ORIGINS
The name Find X came from a meeting with Lyde Sizer, who is the Associate Dean at Sarah Lawrence College. She had given me a list of twelve prompts to use for writing exercises and the first one was “Find X”. I found the prompt intriguing if not also annoying. Prompts that start like dead-ends are my least favorites. My irritation with the prompt made me curious though at how other people would respond and what would happen if all of those stories sat side-by-side, everyone finding something different. We don’t often listen to each other anymore, and we have stopped asking questions without letting those questions shut down a conversation. Visions of a fractured world are becoming many peoples reality of the future and with my own fear that we may stop talking to each other all together, I wanted to find fractures and start asking about them. I wanted to listen to stories and put them together and allow space for stories to be common ground, not battle ground. With these good intentions I pieced together a proposal—which would change overtime—and applied for a grant from the Davis Projects for Peace. I got the grant and made plans to travel to four different states, investigate what I thought would be four different fractures and I decided to call the project Find X because that is what I was doing; trying to find a multitude of differences and hold them side by side, even if when I started it seemed like a dead-end.
FINDING X
Find X covers four different areas of fracture located in four different states. Broadly, in New York I looked at Christianity, in Seattle I looked at Homelessness, in New Orleans I looked at Climate Change, and in California I looked at Mental Health. How I identified fracture was as something that I thought to be right below the problem. What this means is that instead of looking at the fracture head on, I tried to get underneath it a little—dig around in murky waters— and see what stories came up. As the project began to unfold each fracture became more and more nuanced to the point that I was unsure where one fracture started and the next ended. I visited each place for about ten days each and did as much asking around, interviews, listening, watching, and observation as I could. In total I did over 38 interviews resulting in around 60 hours of footage. This process would have not been possible without the generous welcome I had from people in each state to stay in their homes, to ask them tough questions, and be allowed the opportunity to hold their stories and truth.
STILL SEARCHING
After completing the interview process and going through the footage, I did not make any solutions, nor did I solve anything. For a while this made me feel unsure with what exactly then I set out to accomplish. However, to Find X is to locate something, to hold it and wrestle with it and to give it some love. Often then, to Find X is also to let it go. The weight of our various fractures is heavy and when I imply letting go I do not mean giving up on working towards more space for understanding, or more space for simply listening and asking questions and having space to speak. I mean letting go of trying to solve something in the first place.
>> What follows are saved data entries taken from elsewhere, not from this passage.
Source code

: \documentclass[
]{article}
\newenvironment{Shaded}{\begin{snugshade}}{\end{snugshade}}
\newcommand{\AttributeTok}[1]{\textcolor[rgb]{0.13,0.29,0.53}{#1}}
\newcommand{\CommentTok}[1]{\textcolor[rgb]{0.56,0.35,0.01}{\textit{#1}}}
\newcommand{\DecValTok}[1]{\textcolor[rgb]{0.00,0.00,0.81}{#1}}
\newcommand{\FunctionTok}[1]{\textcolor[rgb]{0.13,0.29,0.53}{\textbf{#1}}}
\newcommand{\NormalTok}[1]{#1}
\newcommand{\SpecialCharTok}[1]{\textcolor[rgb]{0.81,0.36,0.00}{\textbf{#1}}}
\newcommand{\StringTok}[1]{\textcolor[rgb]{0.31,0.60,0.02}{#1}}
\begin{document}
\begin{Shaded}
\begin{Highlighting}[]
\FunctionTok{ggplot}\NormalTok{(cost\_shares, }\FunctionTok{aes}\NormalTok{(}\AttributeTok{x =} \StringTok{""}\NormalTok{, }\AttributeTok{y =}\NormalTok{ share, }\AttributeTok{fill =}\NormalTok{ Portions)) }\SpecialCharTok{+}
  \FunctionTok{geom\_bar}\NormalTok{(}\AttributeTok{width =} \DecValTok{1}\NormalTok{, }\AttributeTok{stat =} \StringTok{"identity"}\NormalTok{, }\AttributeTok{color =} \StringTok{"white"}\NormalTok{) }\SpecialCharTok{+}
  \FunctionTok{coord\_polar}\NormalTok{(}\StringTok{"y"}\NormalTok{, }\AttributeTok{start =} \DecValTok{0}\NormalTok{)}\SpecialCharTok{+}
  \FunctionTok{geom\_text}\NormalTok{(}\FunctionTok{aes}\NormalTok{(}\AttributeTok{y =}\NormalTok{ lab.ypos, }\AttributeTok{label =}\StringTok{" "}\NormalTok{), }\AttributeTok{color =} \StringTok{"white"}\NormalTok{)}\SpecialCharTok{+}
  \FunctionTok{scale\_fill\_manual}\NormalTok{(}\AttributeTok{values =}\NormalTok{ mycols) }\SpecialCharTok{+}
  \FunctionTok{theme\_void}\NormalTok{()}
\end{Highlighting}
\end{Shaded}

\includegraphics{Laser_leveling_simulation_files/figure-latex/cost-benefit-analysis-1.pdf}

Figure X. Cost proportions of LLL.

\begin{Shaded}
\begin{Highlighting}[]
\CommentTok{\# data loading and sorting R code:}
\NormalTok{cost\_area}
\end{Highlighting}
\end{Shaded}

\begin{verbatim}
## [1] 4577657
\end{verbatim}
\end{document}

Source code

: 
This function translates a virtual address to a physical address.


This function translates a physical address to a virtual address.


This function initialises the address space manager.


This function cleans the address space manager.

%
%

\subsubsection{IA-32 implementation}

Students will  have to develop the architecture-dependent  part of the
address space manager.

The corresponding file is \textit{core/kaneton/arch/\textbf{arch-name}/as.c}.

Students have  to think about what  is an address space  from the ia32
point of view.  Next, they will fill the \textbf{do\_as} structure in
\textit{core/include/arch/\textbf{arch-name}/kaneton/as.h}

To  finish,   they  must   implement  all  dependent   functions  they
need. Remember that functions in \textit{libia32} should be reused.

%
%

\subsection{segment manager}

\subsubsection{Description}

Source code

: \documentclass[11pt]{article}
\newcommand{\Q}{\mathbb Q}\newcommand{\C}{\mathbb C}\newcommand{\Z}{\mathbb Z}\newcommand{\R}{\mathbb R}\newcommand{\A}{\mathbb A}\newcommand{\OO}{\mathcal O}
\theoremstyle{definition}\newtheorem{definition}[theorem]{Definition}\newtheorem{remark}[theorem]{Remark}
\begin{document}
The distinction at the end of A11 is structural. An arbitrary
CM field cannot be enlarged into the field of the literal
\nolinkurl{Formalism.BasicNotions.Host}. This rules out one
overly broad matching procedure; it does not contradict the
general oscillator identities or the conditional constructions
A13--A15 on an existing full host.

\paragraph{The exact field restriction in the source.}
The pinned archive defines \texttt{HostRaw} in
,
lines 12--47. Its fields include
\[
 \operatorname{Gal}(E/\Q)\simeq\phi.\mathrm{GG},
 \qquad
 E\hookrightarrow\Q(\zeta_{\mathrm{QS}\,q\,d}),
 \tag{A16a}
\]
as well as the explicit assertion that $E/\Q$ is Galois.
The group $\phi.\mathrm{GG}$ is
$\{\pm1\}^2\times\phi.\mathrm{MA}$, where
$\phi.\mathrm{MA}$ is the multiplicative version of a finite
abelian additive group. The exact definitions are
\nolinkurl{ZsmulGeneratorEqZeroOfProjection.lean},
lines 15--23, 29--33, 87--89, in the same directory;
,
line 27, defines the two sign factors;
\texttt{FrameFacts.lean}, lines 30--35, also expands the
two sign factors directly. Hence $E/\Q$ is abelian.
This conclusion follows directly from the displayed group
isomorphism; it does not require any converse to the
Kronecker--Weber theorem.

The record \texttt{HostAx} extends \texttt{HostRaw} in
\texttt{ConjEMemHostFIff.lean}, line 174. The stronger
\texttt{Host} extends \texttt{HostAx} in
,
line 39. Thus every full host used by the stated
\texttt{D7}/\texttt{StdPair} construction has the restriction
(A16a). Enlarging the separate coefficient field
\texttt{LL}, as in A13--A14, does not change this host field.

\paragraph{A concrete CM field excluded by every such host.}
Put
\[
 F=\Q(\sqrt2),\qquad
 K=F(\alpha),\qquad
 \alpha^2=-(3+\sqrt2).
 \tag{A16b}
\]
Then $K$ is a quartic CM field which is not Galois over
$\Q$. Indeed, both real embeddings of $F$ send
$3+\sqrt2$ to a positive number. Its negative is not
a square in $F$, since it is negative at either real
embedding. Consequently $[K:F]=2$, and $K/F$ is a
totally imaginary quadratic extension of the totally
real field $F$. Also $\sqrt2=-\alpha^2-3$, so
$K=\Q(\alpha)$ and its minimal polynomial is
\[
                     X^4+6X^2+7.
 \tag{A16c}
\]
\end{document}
As a side note—as this does not make it into any of the episodes but it was crucial for me to hear it at the time that I did—I found an event while I was in New York with Angela Davis and a panel honoring the life of Kathy Boudin. The panel spoke about visions for the future and what they hope for. Someone during the Q & A portion asked about making solutions and what they all would solve. In my remembring of what Davis said she alluded to letting go of this idea of solving everything and then added, “…thank goodness I can’t solve everything, because if I did, then I would be leaving out so many people.” What I took this to mean and what I hold true from hearing her say this was that if people were able to solve everything by themselves then they would be missing the bigger story of what a true solution could be. Who is left out if the solution only comes from yourself? Doesn’t that solution that you created on your own, only replace whatever oppressing force you tried to solve? It is cyclical the nature of oppression if we work on our own to make the solution. For Find X I feel this is true. This is an introduction to work that is instinctual, it is an instinct to tell stories and to want them to be heard, it is an instinct to disagree and to want and to need. Fracture comes from our most vulnerable places of self, and that is why we rupture when they are mentioned. I am hoping that Find X can become a small wave of people finding stories, and listening. I am hoping that these podcasts can serve as a container and structure for what to do when capacity feels full, or it becomes too nuanced, or it becomes overwhelming.
By the end of creating the project I do not feel like I found X and thank goodness. Instead I met people and heard stories and thought about things in a different way. To Find X is a calling of many and it brings me back to where the project started, with a prompt that I thought was a dead-end, and it is, if you look at it alone.